Wednesday, September 22, 2010

The Woman Condemned (Willis Kent Productions, 1934)

by Mark Gabrish Conlan • Copyright © 2010 by Mark Gabrish Conlan • All rights reserved

The night before last Charles and I had squeezed in a movie at the end of the evening: The Woman Condemned, a 1934 film from Willis Kent Productions with direction credited to Mrs. Wallace Reid (most of the women directors who tried to crack the glass ceiling on that job in Hollywood in the 1930’s and 1940’s are forgotten but Mrs. Wallace Reid — some of whose films were credited under her own name, Dorothy Davenport — is even more forgotten than most; if she has any reputation at all today it’s as the director of both the silent and sound versions of The Road to Ruin, a slightly better-than-average exploitation number whose main selling point was probably her reputation as the widow of the first Hollywood movie star to die a drug-related death) and with no writing credit at all, so it’s impossible to determine just who to blame for the dull, soporific script that wasted a potentially compelling premise.

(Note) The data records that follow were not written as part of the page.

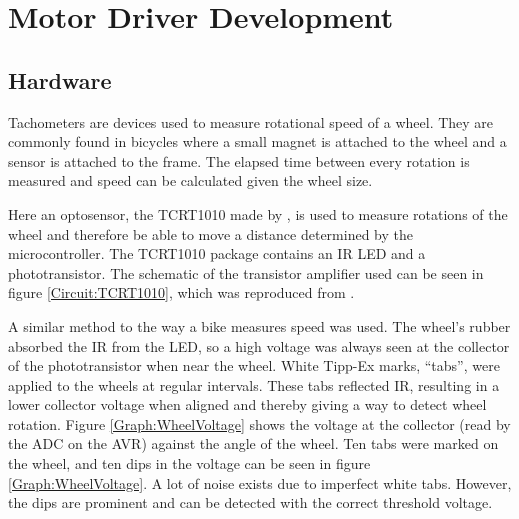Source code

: \section{Motor Driver Development}\label{Section:Motor_Dev}

\subsection{Hardware}
Tachometers are devices used to measure rotational speed of a wheel. They are commonly found in bicycles where a small magnet is attached to the wheel and a sensor is attached to the frame. The elapsed time between every rotation is measured and speed can be calculated given the wheel size. 

Here an optosensor, the TCRT1010 made by \cite{Vishay:TCRT1010:Datasheet}, is used to measure rotations of the wheel and therefore be able to move a distance determined by the microcontroller. The TCRT1010 package contains an IR LED and a phototransistor. The schematic of the transistor amplifier used can be seen in figure \ref{Circuit:TCRT1010}, which was reproduced from \cite{c9Lab:SRG}. 

A similar method to the way a bike measures speed was used. The wheel's rubber absorbed the IR from the LED, so a high voltage was always seen at the collector of the phototransistor when near the wheel. White Tipp-Ex marks, ``tabs'', were applied to the wheels at regular intervals. These tabs reflected IR, resulting in a lower collector voltage when aligned and thereby giving a way to detect wheel rotation. Figure \ref{Graph:WheelVoltage} shows the voltage at the collector (read by the ADC on the AVR) against the angle of the wheel. Ten tabs were marked on the wheel, and ten dips in the voltage can be seen in figure \ref{Graph:WheelVoltage}. A lot of noise exists due to imperfect white tabs. However, the dips are prominent and can be detected with the correct threshold voltage.


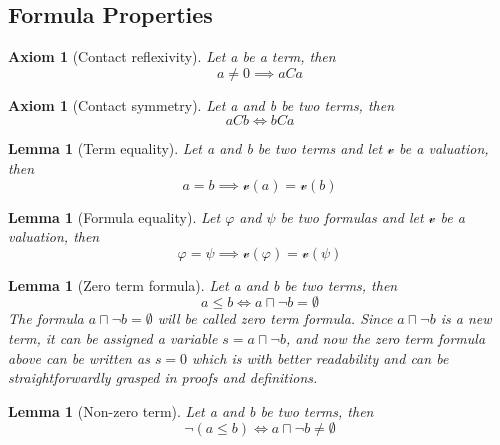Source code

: \documentclass{article}
\newtheorem{lemma}[theorem]{Lemma}
\newtheorem{axiom}[theorem]{Axiom}
\begin{document}
	\subsection{Formula Properties}
\begin{axiom}[Contact reflexivity]
	Let a be a term, then
	\begin{equation*}
		a \neq 0 \implies aCa
	\end{equation*}
\end{axiom}

\begin{axiom}[Contact symmetry]
	Let a and b be two terms, then
	\begin{equation*}
		aCb \iff bCa
	\end{equation*}
\end{axiom}

\begin{lemma}[Term equality]
	Let a and b be two terms and let $\mathscr{v}$ be a valuation, then
	\begin{equation*}
		a = b \implies \mathscr{v}(a) = \mathscr{v}(b)
	\end{equation*}
\end{lemma}

\begin{lemma}[Formula equality]
	Let $\varphi$ and $\psi$ be two formulas and let $\mathscr{v}$ be a valuation, then
	\begin{equation*}
		\varphi = \psi \implies \mathscr{v}(\varphi) = \mathscr{v}(\psi)
	\end{equation*}
\end{lemma}

\begin{lemma}[Zero term formula]
	Let a and b be two terms, then
	\begin{equation*}
		a \le b \iff a \sqcap \neg b = \emptyset
	\end{equation*}
	The formula $a \sqcap \neg b = \emptyset$ will be called zero term formula.
	Since $a \sqcap \neg b$ is a new term, it can be assigned a variable $s = a \sqcap \neg b$, 
	and now the zero term formula above can be written as $s  = 0$ which is with better readability and 
	can be straightforwardly grasped in proofs and definitions.
\end{lemma}

\begin{lemma}[Non-zero term]
	Let a and b be two terms, then
	\begin{equation*}
		\neg(a \le b) \iff a \sqcap \neg b \neq \emptyset
	\end{equation*}
\end{lemma}
\end{document}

The film opens with the final broadcast of singer Jane Merrick’s (Lola Lane) radio show for the season — she’s taking a layoff and hasn’t told either the network, the ad agency that put the show together, or the sponsor how long she’s going to be out — and no sooner has she done her last show than she disappears completely. Jim Wallace (Jason Robards, Sr.), her producer, who’s had an unrequited crush on her, hires a private detective agency to find her — and the head of the agency tells him that because of Jane’s fame, he’ll have to assign an undercover operative to tail her and even Jim won’t know who this person is. The person turns out to be Barbara Hammond (Claudia Dell, top-billed — two years after she co-starred in the first version of Destry Rides Again with Tom Mix at Universal), who gets caught on the fire escape outside Jane’s apartment and is arrested for burglary. Crime reporter Jerry Beal (Richard Hemingway — presumably no relation) is immediately smitten with her and tells the night-court judge he’s engaged to her — whereupon the judge immediately marries them. She wants to get the marriage annulled but he wants to make a go of it, and asks her on a dinner date. It turns out that the two men, Jim and Jerry, are friends, and Jim persuades Jerry not to publish the story of Jane’s disappearance.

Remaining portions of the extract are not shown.